# Text Classification with NLTK

## Sentiment Analysis

Sentiment analysis is the automated process of understanding an opinion about a given subject from written or spoken language.

In a world where we generate 2.5 quintillion bytes of data every day, sentiment analysis has become a key tool for making sense of that data. This has allowed companies to get key insights and automate all kind of processes.

All Image Sources are from Google

![9dfa22538c7ecb71effb3486f50af186.jpg](attachment:9dfa22538c7ecb71effb3486f50af186.jpg)

![hqdefault.jpg](attachment:hqdefault.jpg)

![vader_1.jpg](attachment:vader_1.jpg)

Lets Classify and Analyse Wine Reviews

![YOU-HAD-MY.jpg](attachment:YOU-HAD-MY.jpg)

In [67]:
import numpy as np
import pandas as pd
import os
import re
import csv
import nltk
from nltk.corpus import stopwords
from nltk.tokenize import word_tokenize 


In [68]:
reviews_train = []
test_file='C:/Users/Chaitra C Mouli/Downloads/wine_reviews_test.csv'
train_file='C:/Users/Chaitra C Mouli/Downloads/wine_reviews.csv'


In [70]:
columns=[]
with open(train_file,encoding='utf8') as f:
    reader = csv.reader(f)
    next(reader)
    for row in reader:
        columns.append(row)
positive_reviews_train=[(col[2],'positive') for col in columns if int(col[4])>= 87]

In [71]:
positive_reviews_train[0]

("Moorooduc's estate Pinot Noir is a solid value among the boutique offerings from the Mornington Peninsula. There's a supple cushioning of flesh wrapped around a firm backbone of acid, while the flavors run from black cherry and mint through earthier notes of brown sugar and roasted parsnip.
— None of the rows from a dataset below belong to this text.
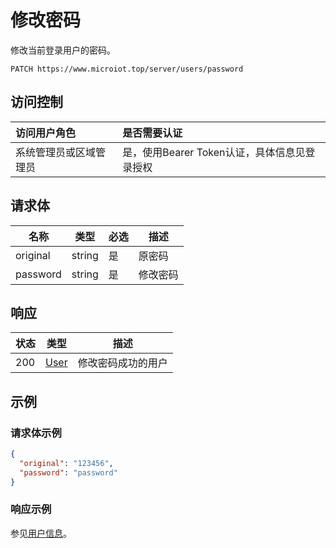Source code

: # 修改密码

修改当前登录用户的密码。

``` HTTP
PATCH https://www.microiot.top/server/users/password
```
## 访问控制

| 访问用户角色           | 是否需要认证                                 |
| :--------------------- | :------------------------------------------- |
| 系统管理员或区域管理员 | 是，使用Bearer Token认证，具体信息见登录授权 |

## 请求体

| 名称     | 类型   | 必选 | 描述     |
| -------- | ------ | ---- | -------- |
| original | string | 是   | 原密码   |
| password | string | 是   | 修改密码 |

## 响应

| 状态 | 类型          | 描述           |
| ---- | ------------- | -------------- |
| 200  | [User](adduser.md#user) | 修改密码成功的用户 |

## 示例

### 请求体示例

``` JSON
{
  "original": "123456",
  "password": "password"
}
```

### 响应示例

参见[用户信息](adduser.md#_7)。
Drink now through 2020.",
 'positive')

In [72]:
columns=[]
with open(train_file,encoding='utf8') as f:
    reader = csv.reader(f)
    next(reader)
    for row in reader:
        columns.append(row)
negative_reviews_train=[(col[2],'negative') for col in columns if int(col[4]) < 87]

In [73]:
negative_reviews_train[0]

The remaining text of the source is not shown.